# Supplied records:
---
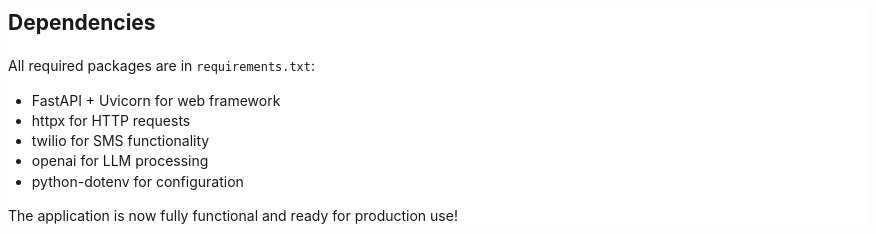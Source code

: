 ## Dependencies

All required packages are in `requirements.txt`:
- FastAPI + Uvicorn for web framework
- httpx for HTTP requests
- twilio for SMS functionality
- openai for LLM processing
- python-dotenv for configuration

The application is now fully functional and ready for production use! 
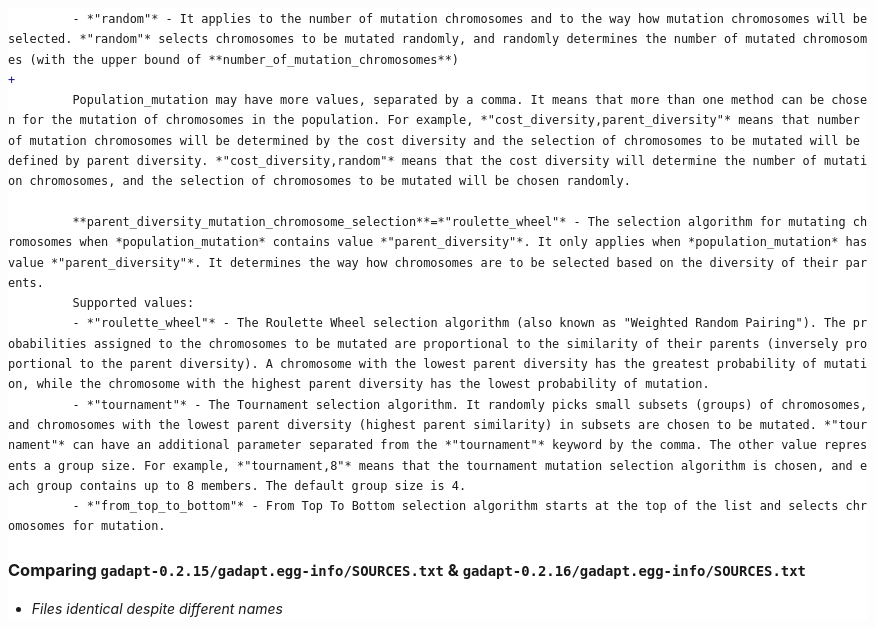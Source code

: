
 ```diff
         - *"random"* - It applies to the number of mutation chromosomes and to the way how mutation chromosomes will be selected. *"random"* selects chromosomes to be mutated randomly, and randomly determines the number of mutated chromosomes (with the upper bound of **number_of_mutation_chromosomes**)
+        
         Population_mutation may have more values, separated by a comma. It means that more than one method can be chosen for the mutation of chromosomes in the population. For example, *"cost_diversity,parent_diversity"* means that number of mutation chromosomes will be determined by the cost diversity and the selection of chromosomes to be mutated will be defined by parent diversity. *"cost_diversity,random"* means that the cost diversity will determine the number of mutation chromosomes, and the selection of chromosomes to be mutated will be chosen randomly.
             
         **parent_diversity_mutation_chromosome_selection**=*"roulette_wheel"* - The selection algorithm for mutating chromosomes when *population_mutation* contains value *"parent_diversity"*. It only applies when *population_mutation* has value *"parent_diversity"*. It determines the way how chromosomes are to be selected based on the diversity of their parents.  
         Supported values:
         - *"roulette_wheel"* - The Roulette Wheel selection algorithm (also known as "Weighted Random Pairing"). The probabilities assigned to the chromosomes to be mutated are proportional to the similarity of their parents (inversely proportional to the parent diversity). A chromosome with the lowest parent diversity has the greatest probability of mutation, while the chromosome with the highest parent diversity has the lowest probability of mutation.  
         - *"tournament"* - The Tournament selection algorithm. It randomly picks small subsets (groups) of chromosomes, and chromosomes with the lowest parent diversity (highest parent similarity) in subsets are chosen to be mutated. *"tournament"* can have an additional parameter separated from the *"tournament"* keyword by the comma. The other value represents a group size. For example, *"tournament,8"* means that the tournament mutation selection algorithm is chosen, and each group contains up to 8 members. The default group size is 4.  
         - *"from_top_to_bottom"* - From Top To Bottom selection algorithm starts at the top of the list and selects chromosomes for mutation.
```

### Comparing `gadapt-0.2.15/gadapt.egg-info/SOURCES.txt` & `gadapt-0.2.16/gadapt.egg-info/SOURCES.txt`

 * *Files identical despite different names*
---
# Your objective:
Give back each line above exactly, with pictures dropped.

# Reply:
Source code

: ## Dependencies

All required packages are in `requirements.txt`:
- FastAPI + Uvicorn for web framework
- httpx for HTTP requests
- twilio for SMS functionality
- openai for LLM processing
- python-dotenv for configuration

The application is now fully functional and ready for production use! 
Source code

:
 ```diff
         - *"random"* - It applies to the number of mutation chromosomes and to the way how mutation chromosomes will be selected. *"random"* selects chromosomes to be mutated randomly, and randomly determines the number of mutated chromosomes (with the upper bound of **number_of_mutation_chromosomes**)
+        
         Population_mutation may have more values, separated by a comma. It means that more than one method can be chosen for the mutation of chromosomes in the population. For example, *"cost_diversity,parent_diversity"* means that number of mutation chromosomes will be determined by the cost diversity and the selection of chromosomes to be mutated will be defined by parent diversity. *"cost_diversity,random"* means that the cost diversity will determine the number of mutation chromosomes, and the selection of chromosomes to be mutated will be chosen randomly.
             
         **parent_diversity_mutation_chromosome_selection**=*"roulette_wheel"* - The selection algorithm for mutating chromosomes when *population_mutation* contains value *"parent_diversity"*. It only applies when *population_mutation* has value *"parent_diversity"*. It determines the way how chromosomes are to be selected based on the diversity of their parents.  
         Supported values:
         - *"roulette_wheel"* - The Roulette Wheel selection algorithm (also known as "Weighted Random Pairing"). The probabilities assigned to the chromosomes to be mutated are proportional to the similarity of their parents (inversely proportional to the parent diversity). A chromosome with the lowest parent diversity has the greatest probability of mutation, while the chromosome with the highest parent diversity has the lowest probability of mutation.  
         - *"tournament"* - The Tournament selection algorithm. It randomly picks small subsets (groups) of chromosomes, and chromosomes with the lowest parent diversity (highest parent similarity) in subsets are chosen to be mutated. *"tournament"* can have an additional parameter separated from the *"tournament"* keyword by the comma. The other value represents a group size. For example, *"tournament,8"* means that the tournament mutation selection algorithm is chosen, and each group contains up to 8 members. The default group size is 4.  
         - *"from_top_to_bottom"* - From Top To Bottom selection algorithm starts at the top of the list and selects chromosomes for mutation.
```

### Comparing `gadapt-0.2.15/gadapt.egg-info/SOURCES.txt` & `gadapt-0.2.16/gadapt.egg-info/SOURCES.txt`

 * *Files identical despite different names*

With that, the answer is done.